Изот чуть было не пнул разбойника. Из всех троих он ему показался самым паскуднейшим. То ли он был полудурком, то ли очень взбалмошным и невоздержанным.
— В вашем скиту, — продолжал Одноглазый, — был у меня знакомец один, частенько с ним засиживались в придорожном трактире. Он хоть и вашего брата, но на стороне не прочь был и выпить, и посудачить, и к женщинам тягу имел. Звали его Филиппом. Ты ненароком не знаешь такого?
— У нас не один Филипп был, — усмехнулся Изот, поняв, куда клонит разбойник. — Филипп Лузов, Филипп кадушник, Филипп Косой… О каком Филиппе речь ведёшь?
— О том, кто Косым прозывается.
— Был такой.
— Почему был? — переспросил Одноглазый и пытливо воззрился на ключника, словно пытался прочитать его мысли.
— Так сгорели все, — как можно простодушнее ответил Изот, стараясь не выдать себя, так как говорил неправду. — Ни единой живой души не осталось. Одному мне суждено дожить до этого дня… Вишь, что от скита осталось, — он обвел рукой безжизненное пространство. На глаза непроизвольно навернулись слезы. Он смахнул их рукавом. — Одни головешки да зола…
— Что с ним балясы точить, — ввязался в разговор Колесо. — Пусть сказывает, где у них казна. А то мелет Емеля, будто его неделя.
— Постой, — детина легонько толкнул Колесо концом дубины. — Не лезь поперёк меня. — И снова обратился к Изоту. — Не врёшь, что один остался?
— А какой резон мне врать!
— А что здесь делаешь?
— А куда мне идти? Да и покойников надо похоронить по христианскому обычаю.
— Может, в лесу ещё кто хоронится?
— Некому хорониться… Все здесь лежат. А кого я отыскал, те на погосте.
— Воля твоя на твоё слово, — сверкнул бельмом предводитель шайки. — Мы тебя отпустим на все четыре стороны, — продолжал он, — если ты укажешь, где хранится ваша казна.
— О чём ты говоришь! — поднял на него глаза Изот. — Какая казна?

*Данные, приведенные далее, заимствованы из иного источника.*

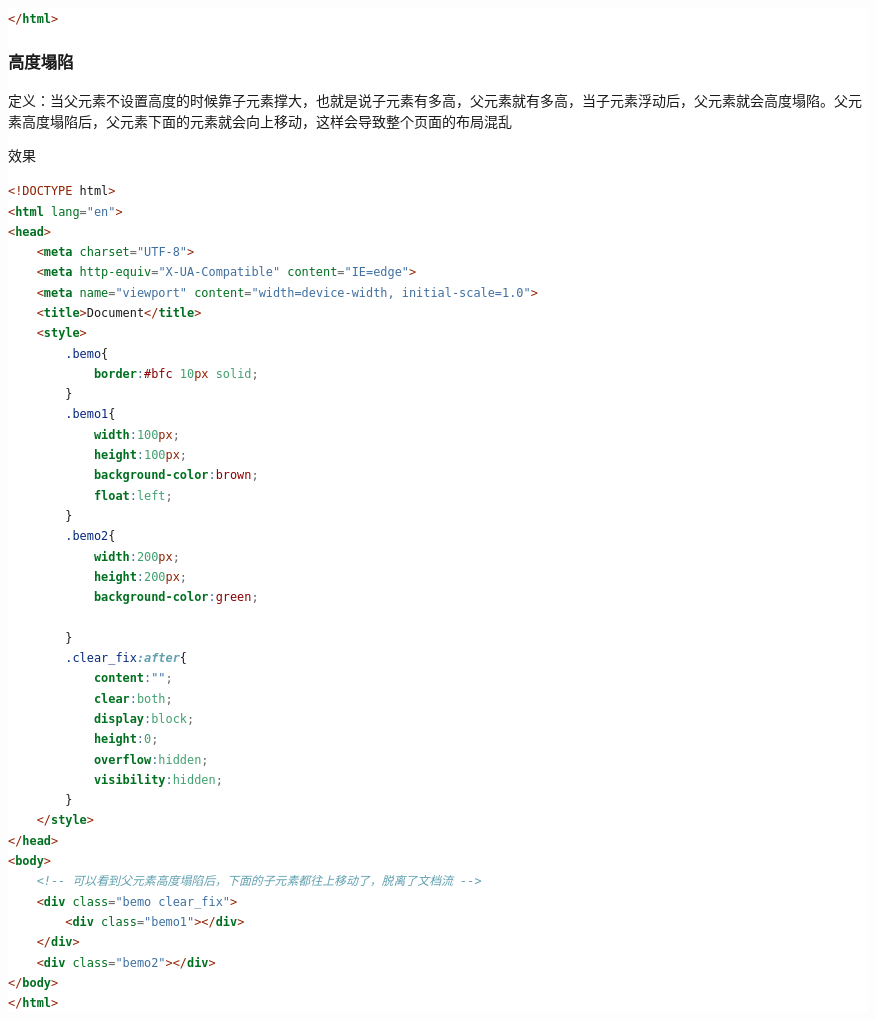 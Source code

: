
 ```html
</html>
```

### 高度塌陷

定义：当父元素不设置高度的时候靠子元素撑大，也就是说子元素有多高，父元素就有多高，当子元素浮动后，父元素就会高度塌陷。父元素高度塌陷后，父元素下面的元素就会向上移动，这样会导致整个页面的布局混乱

效果

```html
<!DOCTYPE html>
<html lang="en">
<head>
    <meta charset="UTF-8">
    <meta http-equiv="X-UA-Compatible" content="IE=edge">
    <meta name="viewport" content="width=device-width, initial-scale=1.0">
    <title>Document</title>
    <style>
        .bemo{
            border:#bfc 10px solid;
        }
        .bemo1{
            width:100px;
            height:100px;
            background-color:brown;
            float:left;
        }
        .bemo2{
            width:200px;
            height:200px;
            background-color:green;

        }
        .clear_fix:after{
            content:"";
            clear:both;
            display:block;
            height:0;
            overflow:hidden;
            visibility:hidden;
        }
    </style>
</head>
<body>
    <!-- 可以看到父元素高度塌陷后，下面的子元素都往上移动了，脱离了文档流 -->
    <div class="bemo clear_fix">
        <div class="bemo1"></div>
    </div>
    <div class="bemo2"></div>
</body>
</html>
```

— Знаю о казне вашей всё, — насупился Одноглазый. — Так что хвостом не верти, а сказывай…
— Мы люди малые, страдаем за веру отцову, где нам казну иметь.
— Не лукавь, человек. Есть у вас казна, и немалая. В ней и золото, и серебро, и жемчуга разные. Мне знакомец мой, ваш брат скитник Филипп сказывал. Так чего тебе отпираться?!
— Если Филипп сказывал, спроси у него, где казна та.
— А ну говори, если атаман спрашивает, — толкнул Изота в грудь Колесо. — Говори, где золото зарыто? Ещё фордыбачится здесь.
— Да какое у нас золото! Мы люди нищие, живём своим трудом. Что добудем, то и наше. Земля — она и поит, и кормит. Да вот огонь все труды и старых и малых пожёг…
— И поделом вам! — воскликнул Колесо. Его злые глаза, словно пиявки, впивались в Изота.
— Скажи по-доброму, где ваша казна, — вновь заговорил Одноглазый, — и мы тебя отпустим по здорову.
— Не знаю. Может, и был у кого крестик золотой или колечко какое с камешком, но всё огонь унес.
— Что с ним цацкаться, — визгливо заорал Колесо. — Поджарить его. Быстро всё вспомнит. Не оставляй его так, Глаз. Он не зря здесь отирается. Сторожем он здесь поставлен. Стережёт золото. У-у, — он потряс кулаком перед лицом Изота. — Знаем мы вас, беспоповцев. Чую, атаман, что так оно и есть.